▸ **MATERIAL SHOWN**
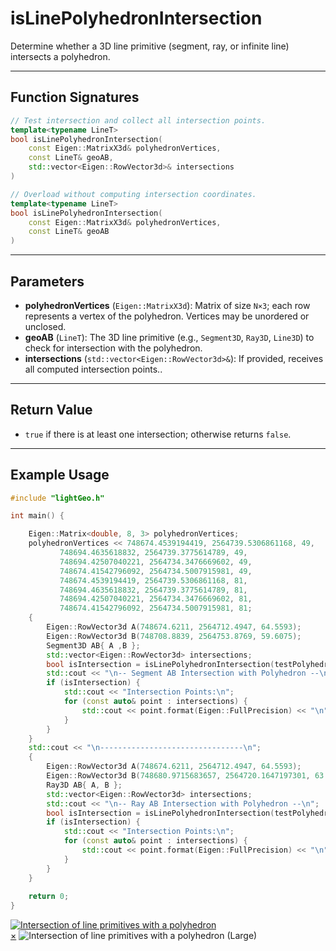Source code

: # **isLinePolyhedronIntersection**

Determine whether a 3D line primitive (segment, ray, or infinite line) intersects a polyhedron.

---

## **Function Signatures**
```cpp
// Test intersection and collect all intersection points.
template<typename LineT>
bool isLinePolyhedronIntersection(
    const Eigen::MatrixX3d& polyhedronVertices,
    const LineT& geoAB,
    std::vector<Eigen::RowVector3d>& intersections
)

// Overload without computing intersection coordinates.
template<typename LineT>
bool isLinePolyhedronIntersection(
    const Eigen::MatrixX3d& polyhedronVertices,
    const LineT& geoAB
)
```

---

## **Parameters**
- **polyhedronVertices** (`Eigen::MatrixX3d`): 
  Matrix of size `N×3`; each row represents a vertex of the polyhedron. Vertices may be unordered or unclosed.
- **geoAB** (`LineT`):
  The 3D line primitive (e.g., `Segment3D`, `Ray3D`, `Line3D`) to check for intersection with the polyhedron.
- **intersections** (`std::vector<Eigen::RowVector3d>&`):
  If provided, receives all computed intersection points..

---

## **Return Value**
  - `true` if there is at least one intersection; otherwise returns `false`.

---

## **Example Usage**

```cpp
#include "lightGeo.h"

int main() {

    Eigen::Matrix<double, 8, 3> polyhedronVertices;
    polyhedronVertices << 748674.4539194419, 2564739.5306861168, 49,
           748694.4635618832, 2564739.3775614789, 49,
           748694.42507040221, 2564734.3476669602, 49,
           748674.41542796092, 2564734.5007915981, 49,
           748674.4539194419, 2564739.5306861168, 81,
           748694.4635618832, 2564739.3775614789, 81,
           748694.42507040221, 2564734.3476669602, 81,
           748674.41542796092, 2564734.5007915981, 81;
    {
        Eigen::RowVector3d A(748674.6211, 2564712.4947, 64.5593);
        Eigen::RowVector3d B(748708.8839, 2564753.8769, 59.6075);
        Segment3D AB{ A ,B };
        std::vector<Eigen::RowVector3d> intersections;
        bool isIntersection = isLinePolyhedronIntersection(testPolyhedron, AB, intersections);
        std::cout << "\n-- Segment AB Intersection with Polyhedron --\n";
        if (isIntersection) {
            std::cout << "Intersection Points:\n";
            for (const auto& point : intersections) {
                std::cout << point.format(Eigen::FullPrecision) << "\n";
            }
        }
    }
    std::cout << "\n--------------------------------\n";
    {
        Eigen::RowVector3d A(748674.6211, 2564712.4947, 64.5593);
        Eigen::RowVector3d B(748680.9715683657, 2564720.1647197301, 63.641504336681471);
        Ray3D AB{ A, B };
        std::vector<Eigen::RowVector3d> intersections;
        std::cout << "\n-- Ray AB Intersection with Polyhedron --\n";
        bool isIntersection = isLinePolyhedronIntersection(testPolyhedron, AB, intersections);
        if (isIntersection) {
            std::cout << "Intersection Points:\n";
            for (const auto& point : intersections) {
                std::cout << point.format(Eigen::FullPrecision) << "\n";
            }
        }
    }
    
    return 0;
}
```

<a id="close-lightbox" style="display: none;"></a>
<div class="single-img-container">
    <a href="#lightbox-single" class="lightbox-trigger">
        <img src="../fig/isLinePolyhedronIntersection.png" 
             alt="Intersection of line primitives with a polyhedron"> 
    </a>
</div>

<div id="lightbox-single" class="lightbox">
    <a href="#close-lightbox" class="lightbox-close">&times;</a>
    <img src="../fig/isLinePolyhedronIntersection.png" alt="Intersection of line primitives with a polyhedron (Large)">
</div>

▸ **ABOUT THIS EXERCISE**
An answer is complete only when it holds every line above containing the string "primitives".

▸ **EXPECTED ANSWER**
             alt="Intersection of line primitives with a polyhedron"> 
    <img src="../fig/isLinePolyhedronIntersection.png" alt="Intersection of line primitives with a polyhedron (Large)">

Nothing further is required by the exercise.